From the data below, repeat exactly the lines from the line with "<p>That's part of" to the line with "<h2>Character Versus Self</h2>", both included.

### The records
'''
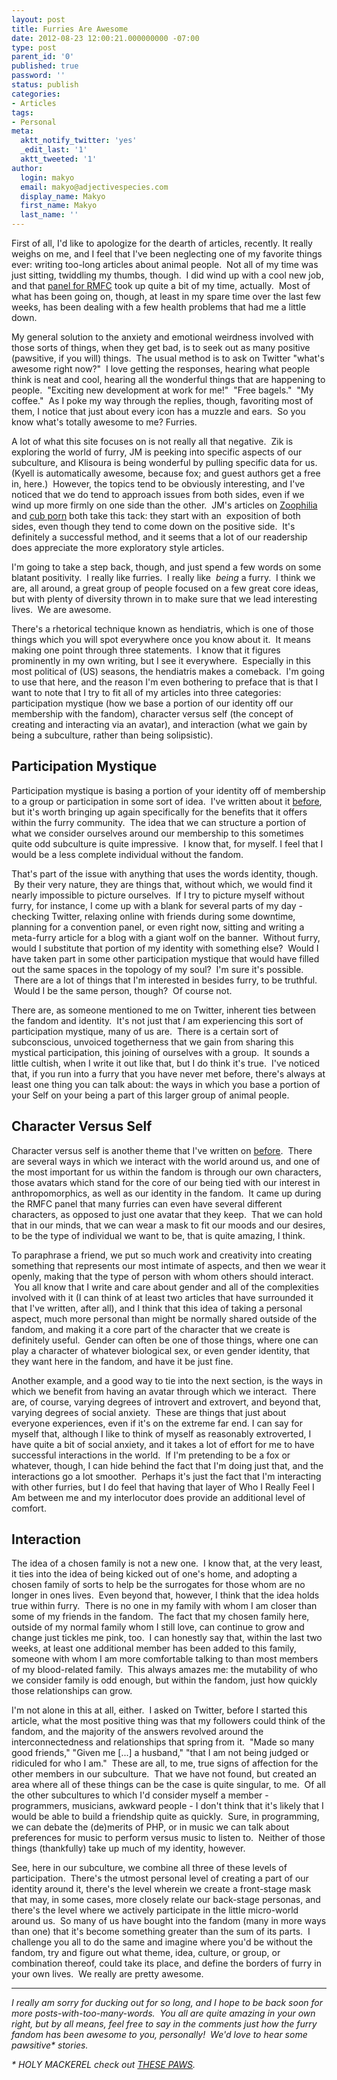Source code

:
 ```yaml
---
layout: post
title: Furries Are Awesome
date: 2012-08-23 12:00:21.000000000 -07:00
type: post
parent_id: '0'
published: true
password: ''
status: publish
categories:
- Articles
tags:
- Personal
meta:
  aktt_notify_twitter: 'yes'
  _edit_last: '1'
  aktt_tweeted: '1'
author:
  login: makyo
  email: makyo@adjectivespecies.com
  display_name: Makyo
  first_name: Makyo
  last_name: ''
---
```

<p>First of all, I'd like to apologize for the dearth of articles, recently. It really weighs on me, and I feel that I've been neglecting one of my favorite things ever: writing too-long articles about animal people.  Not all of my time was just sitting, twiddling my thumbs, though.  I did wind up with a cool new job, and that <a title="Exploring the Fandom Through Data – RMFC 2012 Panel" href="http://www.adjectivespecies.com/2012/08/16/exploring-the-fandom-through-data-rmfc-2012-panel/">panel for RMFC</a> took up quite a bit of my time, actually.  Most of what has been going on, though, at least in my spare time over the last few weeks, has been dealing with a few health problems that had me a little down.</p>
<p>My general solution to the anxiety and emotional weirdness involved with those sorts of things, when they get bad, is to seek out as many positive (pawsitive, if you will) things.  The usual method is to ask on Twitter "what's awesome right now?"  I love getting the responses, hearing what people think is neat and cool, hearing all the wonderful things that are happening to people.  "Exciting new development at work for me!"  "Free bagels."  "My coffee."  As I poke my way through the replies, though, favoriting most of them, I notice that just about every icon has a muzzle and ears.  So you know what's totally awesome to me? Furries.</p>
<!--more-->
<p>A lot of what this site focuses on is not really all that negative.  Zik is exploring the world of furry, JM is peeking into specific aspects of our subculture, and Klisoura is being wonderful by pulling specific data for us. (Kyell is automatically awesome, because fox; and guest authors get a free in, here.)  However, the topics tend to be obviously interesting, and I've noticed that we do tend to approach issues from both sides, even if we wind up more firmly on one side than the other.  JM's articles on <a title="Zoophilia in the Furry Community" href="http://www.adjectivespecies.com/2012/02/06/zoophilia-in-the-furry-community/">Zoophilia</a> and <a title="In Defence of Cub Porn" href="http://www.adjectivespecies.com/2012/07/16/in-defence-of-cub-porn/">cub porn</a> both take this tack: they start with an  exposition of both sides, even though they tend to come down on the positive side.  It's definitely a successful method, and it seems that a lot of our readership does appreciate the more exploratory style articles.</p>
<p>I'm going to take a step back, though, and just spend a few words on some blatant positivity.  I really like furries.  I really like <em> being</em> a furry.  I think we are, all around, a great group of people focused on a few great core ideas, but with plenty of diversity thrown in to make sure that we lead interesting lives.  We are awesome.</p>
<p>There's a rhetorical technique known as hendiatris, which is one of those things which you will spot everywhere once you know about it.  It means making one point through three statements.  I know that it figures prominently in my own writing, but I see it everywhere.  Especially in this most political of (US) seasons, the hendiatris makes a comeback.  I'm going to use that here, and the reason I'm even bothering to preface that is that I want to note that I try to fit all of my articles into three categories: participation mystique (how we base a portion of our identity off our membership with the fandom), character versus self (the concept of creating and interacting via an avatar), and interaction (what we gain by being a subculture, rather than being solipsistic).</p>
<h2>Participation Mystique</h2>
<p>Participation mystique is basing a portion of your identity off of membership to a group or participation in some sort of idea.  I've written about it <a title="Participation Mystique" href="http://www.adjectivespecies.com/2012/01/25/participation-mystique/">before</a>, but it's worth bringing up again specifically for the benefits that it offers within the furry community.  The idea that we can structure a portion of what we consider ourselves around our membership to this sometimes quite odd subculture is quite impressive.  I know that, for myself. I feel that I would be a less complete individual without the fandom.</p>
<p>That's part of the issue with anything that uses the words identity, though.  By their very nature, they are things that, without which, we would find it nearly impossible to picture ourselves.  If I try to picture myself without furry, for instance, I come up with a blank for several parts of my day - checking Twitter, relaxing online with friends during some downtime, planning for a convention panel, or even right now, sitting and writing a meta-furry article for a blog with a giant wolf on the banner.  Without furry, would I substitute that portion of my identity with something else?  Would I have taken part in some other participation mystique that would have filled out the same spaces in the topology of my soul?  I'm sure it's possible.  There are a lot of things that I'm interested in besides furry, to be truthful.  Would I be the same person, though?  Of course not.</p>
<p>There are, as someone mentioned to me on Twitter, inherent ties between the fandom and identity.  It's not just that <em>I</em> am experiencing this sort of participation mystique, many of us are.  There is a certain sort of subconscious, unvoiced togetherness that we gain from sharing this mystical participation, this joining of ourselves with a group.  It sounds a little cultish, when I write it out like that, but I do think it's true.  I've noticed that, if you run into a furry that you have never met before, there's always at least one thing you can talk about: the ways in which you base a portion of your Self on your being a part of this larger group of animal people.</p>
<h2>Character Versus Self</h2>
<p>Character versus self is another theme that I've written on <a title="Character versus Self" href="http://www.adjectivespecies.com/2011/11/23/character-versus-self/">before</a>.  There are several ways in which we interact with the world around us, and one of the most important for us within the fandom is through our own characters, those avatars which stand for the core of our being tied with our interest in anthropomorphics, as well as our identity in the fandom.  It came up during the RMFC panel that many furries can even have several different characters, as opposed to just one avatar that they keep.  That we can hold that in our minds, that we can wear a mask to fit our moods and our desires, to be the type of individual we want to be, that is quite amazing, I think.</p>
<p>To paraphrase a friend, we put so much work and creativity into creating something that represents our most intimate of aspects, and then we wear it openly, making that the type of person with whom others should interact.  You all know that I write and care about gender and all of the complexities involved with it (I can think of at least two articles that have surrounded it that I've written, after all), and I think that this idea of taking a personal aspect, much more personal than might be normally shared outside of the fandom, and making it a core part of the character that we create is definitely useful.  Gender can often be one of those things, where one can play a character of whatever biological sex, or even gender identity, that they want here in the fandom, and have it be just fine.</p>
<p>Another example, and a good way to tie into the next section, is the ways in which we benefit from having an avatar through which we interact.  There are, of course, varying degrees of introvert and extrovert, and beyond that, varying degrees of social anxiety.  These are things that just about everyone experiences, even if it's on the extreme far end. I can say for myself that, although I like to think of myself as reasonably extroverted, I have quite a bit of social anxiety, and it takes a lot of effort for me to have successful interactions in the world.  If I'm pretending to be a fox or whatever, though, I can hide behind the fact that I'm doing just that, and the interactions go a lot smoother.  Perhaps it's just the fact that I'm interacting with other furries, but I do feel that having that layer of Who I Really Feel I Am between me and my interlocutor does provide an additional level of comfort.</p>
<h2>Interaction</h2>
<p>The idea of a chosen family is not a new one.  I know that, at the very least, it ties into the idea of being kicked out of one's home, and adopting a chosen family of sorts to help be the surrogates for those whom are no longer in ones lives.  Even beyond that, however, I think that the idea holds true within furry.  There is no one in my family with whom I am closer than some of my friends in the fandom.  The fact that my chosen family here, outside of my normal family whom I still love, can continue to grow and change just tickles me pink, too.  I can honestly say that, within the last two weeks, at least one additional member has been added to this family, someone with whom I am more comfortable talking to than most members of my blood-related family.  This always amazes me: the mutability of who we consider family is odd enough, but within the fandom, just how quickly those relationships can grow.</p>
<p>I'm not alone in this at all, either.  I asked on Twitter, before I started this article, what the most positive thing was that my followers could think of the fandom, and the majority of the answers revolved around the interconnectedness and relationships that spring from it.  "Made so many good friends," "Given me [...] a husband," "that I am not being judged or ridiculed for who I am."  These are all, to me, true signs of affection for the other members in our subculture.  That we have not found, but created an area where all of these things can be the case is quite singular, to me.  Of all the other subcultures to which I'd consider myself a member - programmers, musicians, awkward people - I don't think that it's likely that I would be able to build a friendship quite as quickly.  Sure, in programming, we can debate the (de)merits of PHP, or in music we can talk about preferences for music to perform versus music to listen to.  Neither of those things (thankfully) take up much of my identity, however.</p>
<p>See, here in our subculture, we combine all three of these levels of participation.  There's the utmost personal level of creating a part of our identity around it, there's the level wherein we create a front-stage mask that may, in some cases, more closely relate our back-stage personas, and there's the level where we actively participate in the little micro-world around us.  So many of us have bought into the fandom (many in more ways than one) that it's become something greater than the sum of its parts.  I challenge you all to do the same and imagine where you'd be without the fandom, try and figure out what theme, idea, culture, or group, or combination thereof, could take its place, and define the borders of furry in your own lives.  We really are pretty awesome.</p>
<hr />
<p><em>I really am sorry for ducking out for so long, and I hope to be back soon for more posts-with-too-many-words.  You all are quite amazing in your own right, but by all means, feel free to say in the comments just how the furry fandom has been awesome to you, personally!  We'd love to hear some pawsitive* stories.</em></p>
<p><em>* HOLY MACKEREL check out <a href="http://www.flickr.com/photos/lukefulton/3139126978/in/photostream/" target="_blank">THESE PAWS</a>.</em></p>



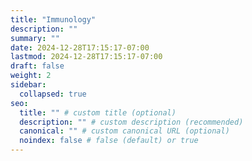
 ```yaml
---
title: "Immunology"
description: ""
summary: ""
date: 2024-12-28T17:15:17-07:00
lastmod: 2024-12-28T17:15:17-07:00
draft: false
weight: 2
sidebar:
  collapsed: true
seo:
  title: "" # custom title (optional)
  description: "" # custom description (recommended)
  canonical: "" # custom canonical URL (optional)
  noindex: false # false (default) or true
---
```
'''
### Task output
<p>That's part of the issue with anything that uses the words identity, though.  By their very nature, they are things that, without which, we would find it nearly impossible to picture ourselves.  If I try to picture myself without furry, for instance, I come up with a blank for several parts of my day - checking Twitter, relaxing online with friends during some downtime, planning for a convention panel, or even right now, sitting and writing a meta-furry article for a blog with a giant wolf on the banner.  Without furry, would I substitute that portion of my identity with something else?  Would I have taken part in some other participation mystique that would have filled out the same spaces in the topology of my soul?  I'm sure it's possible.  There are a lot of things that I'm interested in besides furry, to be truthful.  Would I be the same person, though?  Of course not.</p>
<p>There are, as someone mentioned to me on Twitter, inherent ties between the fandom and identity.  It's not just that <em>I</em> am experiencing this sort of participation mystique, many of us are.  There is a certain sort of subconscious, unvoiced togetherness that we gain from sharing this mystical participation, this joining of ourselves with a group.  It sounds a little cultish, when I write it out like that, but I do think it's true.  I've noticed that, if you run into a furry that you have never met before, there's always at least one thing you can talk about: the ways in which you base a portion of your Self on your being a part of this larger group of animal people.</p>
<h2>Character Versus Self</h2>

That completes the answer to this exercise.